== WORK REQUIRED ==
In the entries below, find the line with "what the 1s" and the line with "So the digits in our hex number would be". Print those two and everything between them exactly, and nothing else.

== RECORDS ==
───
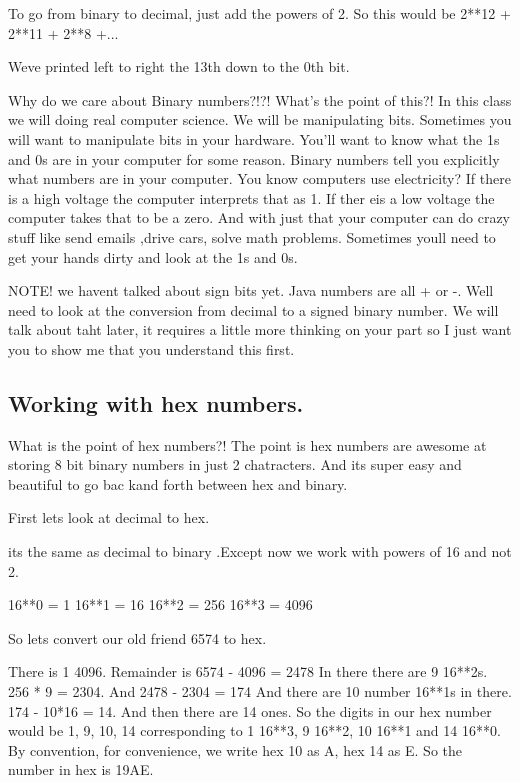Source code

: \documentclass[12pt]{article}
\begin{document}
To go from binary to decimal, just add the powers of 2. 
So this would be 
2**12 + 2**11 + 2**8 +...

Weve printed left to right the 13th down to the 0th bit.

Why do we care about Binary numbers?!?! What's the point of this?! 
In this class we will doing real computer science. We will be manipulating bits.
Sometimes you will want to manipulate bits in your hardware. You'll want to know
what the 1s and 0s are in your computer for some reason. Binary numbers tell you
explicitly what numbers are in your computer. You know computers use
electricity? If there is a high voltage the computer interprets that as 1. If
ther eis a low voltage the computer takes that to be a zero. And with just that
your computer can do crazy stuff like send emails ,drive cars, solve math
problems. Sometimes youll need to get your hands dirty and look at the 1s and
0s.

NOTE! we havent talked about sign bits yet. Java numbers are all + or -. Well
need to look at the conversion from decimal to a signed binary number. We will
talk about taht later, it requires a little more thinking on your part so I just
want you to show me that you understand this first.

\subsection{Working with hex numbers.}

What is the point of hex numbers?! The point is hex numbers are awesome at
storing 8 bit  binary numbers in just 2 chatracters. And its super easy and
beautiful to go bac kand forth between hex and binary.

First lets look at decimal to hex.

its the same as decimal to binary .Except now we work with powers of 16 and not
2.

16**0 = 1
16**1 = 16
16**2 = 256
16**3 = 4096

So lets convert our old friend 6574 to hex.

There is 1 4096. Remainder is 6574 - 4096 = 2478
In there there are 9 16**2s. 256 * 9 = 2304. And 2478 - 2304 = 174
And there are 10 number 16**1s in there. 174 - 10*16 = 14.
And then there are 14 ones.
So the digits in our hex number would be 
1, 9, 10, 14 corresponding to 1 16**3, 9 16**2, 10 16**1 and 14 16**0.
By convention, for convenience, we write hex 10 as A, hex 14 as E.
So the number in hex is 19AE.
\end{document}
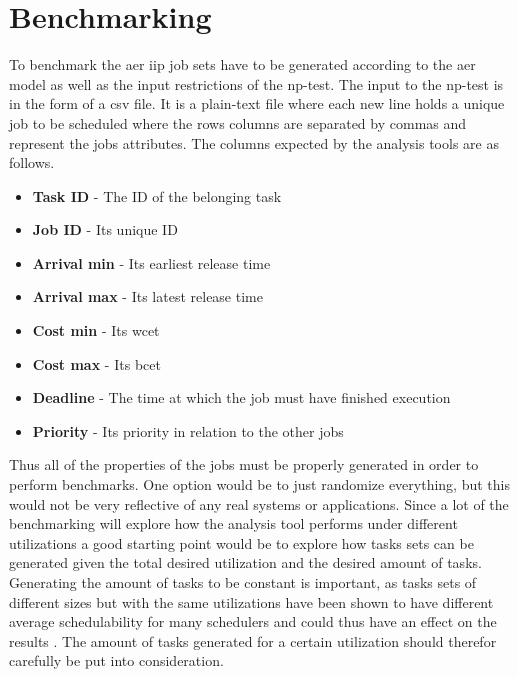 \documentclass{kththesis}
\begin{document}
\section{Benchmarking}\label{sec:benchmarking}

To benchmark the \acrshort{aer} \acrshort{iip} job sets have to be generated according to the
\acrshort{aer} model as well as the input restrictions of the \acrshort{np}-test. The input to the
\acrshort{np}-test is in the form of a \acrfull{csv} file. It is a plain-text file where each new
line holds a unique job to be scheduled where the rows columns are separated by commas and represent
the jobs attributes. The columns expected by the analysis tools are as follows.

\begin{itemize}
    \item \textbf{Task ID} - The ID of the belonging task
    \item \textbf{Job ID} - Its unique ID
    \item \textbf{Arrival min} - Its earliest release time
    \item \textbf{Arrival max} - Its latest release time
    \item \textbf{Cost min} - Its \acrshort{wcet}
    \item \textbf{Cost max} - Its \acrshort{bcet}
    \item \textbf{Deadline} - The time at which the job must have finished execution
    \item \textbf{Priority} - Its priority in relation to the other jobs
\end{itemize}



Thus all of the properties of the jobs must be properly generated in order to perform benchmarks.
One option would be to just randomize everything, but this would not be very reflective of any real
systems or applications. Since a lot of the benchmarking will explore how the analysis tool performs
under different utilizations a good starting point would be to explore how tasks sets can be
generated given the total desired utilization and the desired amount of tasks. Generating the
amount of tasks to be constant is important, as tasks sets of different sizes but with the same
utilizations have been shown to have different average schedulability for many schedulers and could
thus have an effect on the results \parencite{sebestyen_simulation-based_2012}. The amount of tasks
generated for a certain utilization should therefor carefully be put into consideration.
\end{document}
───
== EXERCISE OUTPUT ==
what the 1s and 0s are in your computer for some reason. Binary numbers tell you
explicitly what numbers are in your computer. You know computers use
electricity? If there is a high voltage the computer interprets that as 1. If
ther eis a low voltage the computer takes that to be a zero. And with just that
your computer can do crazy stuff like send emails ,drive cars, solve math
problems. Sometimes youll need to get your hands dirty and look at the 1s and
0s.

NOTE! we havent talked about sign bits yet. Java numbers are all + or -. Well
need to look at the conversion from decimal to a signed binary number. We will
talk about taht later, it requires a little more thinking on your part so I just
want you to show me that you understand this first.

\subsection{Working with hex numbers.}

What is the point of hex numbers?! The point is hex numbers are awesome at
storing 8 bit  binary numbers in just 2 chatracters. And its super easy and
beautiful to go bac kand forth between hex and binary.

First lets look at decimal to hex.

its the same as decimal to binary .Except now we work with powers of 16 and not
2.

16**0 = 1
16**1 = 16
16**2 = 256
16**3 = 4096

So lets convert our old friend 6574 to hex.

There is 1 4096. Remainder is 6574 - 4096 = 2478
In there there are 9 16**2s. 256 * 9 = 2304. And 2478 - 2304 = 174
And there are 10 number 16**1s in there. 174 - 10*16 = 14.
And then there are 14 ones.
So the digits in our hex number would be 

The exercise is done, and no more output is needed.